Data items:
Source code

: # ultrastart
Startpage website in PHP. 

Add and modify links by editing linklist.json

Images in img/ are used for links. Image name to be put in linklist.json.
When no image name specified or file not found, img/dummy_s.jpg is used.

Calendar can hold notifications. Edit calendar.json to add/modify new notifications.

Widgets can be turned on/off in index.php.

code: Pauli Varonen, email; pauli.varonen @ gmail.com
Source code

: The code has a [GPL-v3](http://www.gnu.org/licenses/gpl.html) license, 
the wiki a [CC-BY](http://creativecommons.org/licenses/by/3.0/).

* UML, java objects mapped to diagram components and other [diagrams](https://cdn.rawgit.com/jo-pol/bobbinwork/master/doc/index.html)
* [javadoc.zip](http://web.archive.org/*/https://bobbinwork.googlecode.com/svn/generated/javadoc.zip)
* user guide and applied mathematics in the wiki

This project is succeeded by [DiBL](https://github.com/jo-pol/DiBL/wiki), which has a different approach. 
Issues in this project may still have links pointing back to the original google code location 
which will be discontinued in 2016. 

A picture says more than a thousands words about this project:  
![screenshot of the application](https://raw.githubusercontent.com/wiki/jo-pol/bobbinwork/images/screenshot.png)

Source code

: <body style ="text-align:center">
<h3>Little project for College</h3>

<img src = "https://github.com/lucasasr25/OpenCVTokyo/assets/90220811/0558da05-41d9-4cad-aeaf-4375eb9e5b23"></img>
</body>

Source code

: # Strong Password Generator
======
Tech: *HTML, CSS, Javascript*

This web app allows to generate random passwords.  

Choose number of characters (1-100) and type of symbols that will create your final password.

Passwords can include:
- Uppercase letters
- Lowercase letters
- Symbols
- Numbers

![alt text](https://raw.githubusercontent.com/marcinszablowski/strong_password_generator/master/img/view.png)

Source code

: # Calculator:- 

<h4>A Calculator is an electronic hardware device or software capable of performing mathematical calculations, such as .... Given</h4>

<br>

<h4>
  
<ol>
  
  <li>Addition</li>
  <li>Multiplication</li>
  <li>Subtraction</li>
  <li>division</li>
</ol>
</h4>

TASK STATEMENT. Every line in the records above that contains the word "bobbinwork" is to be copied out.

RESPONSE.
* UML, java objects mapped to diagram components and other [diagrams](https://cdn.rawgit.com/jo-pol/bobbinwork/master/doc/index.html)
* [javadoc.zip](http://web.archive.org/*/https://bobbinwork.googlecode.com/svn/generated/javadoc.zip)
![screenshot of the application](https://raw.githubusercontent.com/wiki/jo-pol/bobbinwork/images/screenshot.png)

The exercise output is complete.